[Records contained in a dataset]
____

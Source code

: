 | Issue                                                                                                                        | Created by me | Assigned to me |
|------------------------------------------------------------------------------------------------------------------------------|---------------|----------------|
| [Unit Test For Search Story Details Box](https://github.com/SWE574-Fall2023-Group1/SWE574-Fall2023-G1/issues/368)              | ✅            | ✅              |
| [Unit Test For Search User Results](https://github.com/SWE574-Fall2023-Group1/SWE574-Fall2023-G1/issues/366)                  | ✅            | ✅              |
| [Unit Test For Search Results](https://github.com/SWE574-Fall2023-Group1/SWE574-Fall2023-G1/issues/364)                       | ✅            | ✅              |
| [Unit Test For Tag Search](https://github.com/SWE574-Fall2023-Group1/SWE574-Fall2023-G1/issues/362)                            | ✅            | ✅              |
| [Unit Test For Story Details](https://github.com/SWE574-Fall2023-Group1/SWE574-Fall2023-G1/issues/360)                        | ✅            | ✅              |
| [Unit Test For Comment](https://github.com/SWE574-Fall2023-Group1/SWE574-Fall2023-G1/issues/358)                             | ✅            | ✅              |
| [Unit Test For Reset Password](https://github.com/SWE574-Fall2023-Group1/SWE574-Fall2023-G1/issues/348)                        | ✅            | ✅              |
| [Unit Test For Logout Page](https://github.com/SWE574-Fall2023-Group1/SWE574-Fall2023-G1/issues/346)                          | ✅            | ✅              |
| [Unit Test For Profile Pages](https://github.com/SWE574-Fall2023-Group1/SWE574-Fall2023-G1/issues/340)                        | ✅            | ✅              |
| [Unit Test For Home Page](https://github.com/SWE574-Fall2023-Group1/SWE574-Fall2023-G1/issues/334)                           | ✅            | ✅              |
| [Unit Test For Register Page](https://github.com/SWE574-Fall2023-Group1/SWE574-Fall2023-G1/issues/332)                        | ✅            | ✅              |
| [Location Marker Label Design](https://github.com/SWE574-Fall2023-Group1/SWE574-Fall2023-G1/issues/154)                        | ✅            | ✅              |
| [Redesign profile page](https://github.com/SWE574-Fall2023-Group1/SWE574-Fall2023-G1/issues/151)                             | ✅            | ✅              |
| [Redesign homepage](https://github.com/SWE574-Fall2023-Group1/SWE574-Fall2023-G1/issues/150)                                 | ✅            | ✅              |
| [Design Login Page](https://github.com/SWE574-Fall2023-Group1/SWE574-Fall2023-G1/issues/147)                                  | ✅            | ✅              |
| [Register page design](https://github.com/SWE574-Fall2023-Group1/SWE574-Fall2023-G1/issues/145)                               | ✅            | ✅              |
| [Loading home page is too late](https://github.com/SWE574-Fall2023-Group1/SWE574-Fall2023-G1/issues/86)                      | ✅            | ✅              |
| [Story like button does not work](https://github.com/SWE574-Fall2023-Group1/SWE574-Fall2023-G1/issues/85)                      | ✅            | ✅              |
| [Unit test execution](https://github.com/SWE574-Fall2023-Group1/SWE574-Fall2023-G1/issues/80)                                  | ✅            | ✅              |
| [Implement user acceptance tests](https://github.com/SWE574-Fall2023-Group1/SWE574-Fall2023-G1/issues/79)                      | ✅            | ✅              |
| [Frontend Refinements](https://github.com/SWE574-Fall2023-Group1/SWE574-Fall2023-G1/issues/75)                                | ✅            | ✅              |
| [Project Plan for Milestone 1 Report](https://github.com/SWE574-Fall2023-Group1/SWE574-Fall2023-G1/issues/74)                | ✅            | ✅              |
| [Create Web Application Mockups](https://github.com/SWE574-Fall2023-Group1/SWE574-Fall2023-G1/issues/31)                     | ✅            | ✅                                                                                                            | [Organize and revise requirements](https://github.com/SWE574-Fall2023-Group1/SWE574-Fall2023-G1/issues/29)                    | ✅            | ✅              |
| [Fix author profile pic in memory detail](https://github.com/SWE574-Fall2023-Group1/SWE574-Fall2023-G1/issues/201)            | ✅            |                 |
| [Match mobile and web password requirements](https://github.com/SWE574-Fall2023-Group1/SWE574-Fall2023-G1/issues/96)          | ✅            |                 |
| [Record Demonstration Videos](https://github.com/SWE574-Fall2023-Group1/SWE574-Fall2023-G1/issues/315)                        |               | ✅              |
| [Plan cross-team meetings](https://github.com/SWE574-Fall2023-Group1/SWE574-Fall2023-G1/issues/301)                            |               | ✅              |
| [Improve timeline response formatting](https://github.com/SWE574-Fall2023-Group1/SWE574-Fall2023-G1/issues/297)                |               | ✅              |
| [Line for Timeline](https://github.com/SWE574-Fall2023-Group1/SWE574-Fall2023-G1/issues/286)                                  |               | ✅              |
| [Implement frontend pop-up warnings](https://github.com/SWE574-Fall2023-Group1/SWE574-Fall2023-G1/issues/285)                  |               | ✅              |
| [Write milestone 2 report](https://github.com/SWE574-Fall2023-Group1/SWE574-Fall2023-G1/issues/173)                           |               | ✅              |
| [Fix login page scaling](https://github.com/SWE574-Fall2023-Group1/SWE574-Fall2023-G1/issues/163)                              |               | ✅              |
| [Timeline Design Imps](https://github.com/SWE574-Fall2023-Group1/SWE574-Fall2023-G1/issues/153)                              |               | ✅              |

____

Repeat the entries above exactly, beginning at their first line and ending with the line that contains "For Search User", with nothing added.

_SOLVED PROBLEM_:
Source code

: | Issue                                                                                                                        | Created by me | Assigned to me |
|------------------------------------------------------------------------------------------------------------------------------|---------------|----------------|
| [Unit Test For Search Story Details Box](https://github.com/SWE574-Fall2023-Group1/SWE574-Fall2023-G1/issues/368)              | ✅            | ✅              |
| [Unit Test For Search User Results](https://github.com/SWE574-Fall2023-Group1/SWE574-Fall2023-G1/issues/366)                  | ✅            | ✅              |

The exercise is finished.